Rising concern at the loss of top Springboks, Wallabies and All Blacks to European rugby, plus plummeting gates and television audiences for Super 14 rugby, has prompted the three Sanzar nations of New Zealand, Australia and South Africa to completely re-evaluate the basis on which their main competition is organised according to The Scotsman.


Over the next month the Sanzar nations will meet with representatives of Argentina, the Pacific Islands (Fiji, Samoa and Tonga), Japan, the USA and Canada, with a final decision being taken in September on the exact format of the new competition.

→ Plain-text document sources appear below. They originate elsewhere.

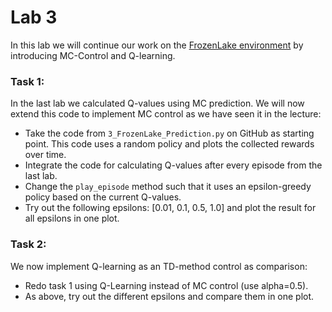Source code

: # Lab 3

In this lab we will continue our work on the [FrozenLake environment](https://gym.openai.com/envs/FrozenLake-v0/)
by introducing MC-Control and Q-learning.


### Task 1:
In the last lab we calculated Q-values using MC prediction. We will now extend this code to implement MC control
as we have seen it in the lecture:

- Take the code from `3_FrozenLake_Prediction.py` on GitHub as starting point.
This code uses a random policy and plots the collected rewards over time.
- Integrate the code for calculating Q-values after every episode from the last lab.
- Change the `play_episode` method such that it uses an epsilon-greedy policy based on the current Q-values.
- Try out the following epsilons: [0.01, 0.1, 0.5, 1.0] and plot the result for all epsilons in one plot.

### Task 2:
We now implement Q-learning as an TD-method control as comparison:

- Redo task 1 using Q-Learning instead of MC control (use alpha=0.5).
- As above, try out the different epsilons and compare them in one plot.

However, sources in New Zealand, where the Union has been holding a series of meetings with its provinces, have indicated that an outline decision has already been reached. The competition will consist of the existing five teams from New Zealand and South Africa, with Australia establishing a new team in Melbourne to take its tally to five teams.


In addition to those 15 teams, franchises will be offered to any city which satisfies the criteria. It is understood that there is already backing in Japan for one team, while the Sanzar nations are determined to tap into both the Asian and North American markets. Should there be more than three viable bids, they will all be considered on their merits. As many as 22 teams could be contained within the envisaged season, which would be between 22 and 28 weeks, including the eight-team play-offs.


All three Sanzar nations, whose Unions currently own their Super 14 sides, are planning to franchise their provincial sides to private businessmen where possible in order to increase the amount of money in the game and encourage aggressive marketing.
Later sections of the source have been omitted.